A systems approach to the liver

Multiscale -omics technologies and integrated network approaches unveiled the link between genetic variance and phenotypic differences in liver.

In a recent number of Nature Reviews, Human Protein Atlas researchers Mathias Uhlén and Adil Mardinoglu discuss a study by E.G. Williams and co workers in Science where five complementary -omics datasets across various environmental states (including genomics, transcriptomics, proteomics, metabolomics and phenomics) using the liver as a platform for multiomics analysis are integrated.

Uhlén and Mardinoglu stress that it is vital to integrate functional characterization and precise quantification of multiple layers of information, such as the abundance of gene products, mRNA, proteins and metabolites, as well as their molecular interactions with the environmental factors (such as diet).

In the Science-study the researchers demonstrate that the multiomics approach is a powerful tool for understanding the dynamics of biological functions in the liver.

They introduced a pipeline to identify the genetic relationships and metabolic phenotypes in 386 individuals from 80 diverse cohorts of the BXD mouse genetic reference population. The BXD family is one of the largest and best-characterized mouse genetic reference populations to study the complex interactions between genes and environment.
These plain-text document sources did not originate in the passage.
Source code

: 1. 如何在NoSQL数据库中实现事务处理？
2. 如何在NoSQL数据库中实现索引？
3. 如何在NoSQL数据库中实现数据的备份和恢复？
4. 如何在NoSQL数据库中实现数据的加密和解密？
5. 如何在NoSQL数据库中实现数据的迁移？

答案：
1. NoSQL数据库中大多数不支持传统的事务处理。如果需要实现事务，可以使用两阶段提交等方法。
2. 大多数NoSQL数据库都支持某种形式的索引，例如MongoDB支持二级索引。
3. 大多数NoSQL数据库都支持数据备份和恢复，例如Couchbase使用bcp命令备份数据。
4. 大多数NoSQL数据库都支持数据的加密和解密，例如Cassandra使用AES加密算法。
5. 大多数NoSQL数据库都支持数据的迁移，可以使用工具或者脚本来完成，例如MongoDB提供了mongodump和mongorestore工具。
Uhlén and Mardinoglu show that the work of Williams et al. represents a useful contribution towards our increased understanding of the liver as a whole and, particularly, in terms of metabolic function in addressing fundamental biological questions in 80 diverse cohorts of the BXD mouse genetic reference population. This comprehensive dataset can also be used in selecting the most appropriate laboratory mouse strain for a particular experiment or control, which is an important consideration when studying human liver-related disorders.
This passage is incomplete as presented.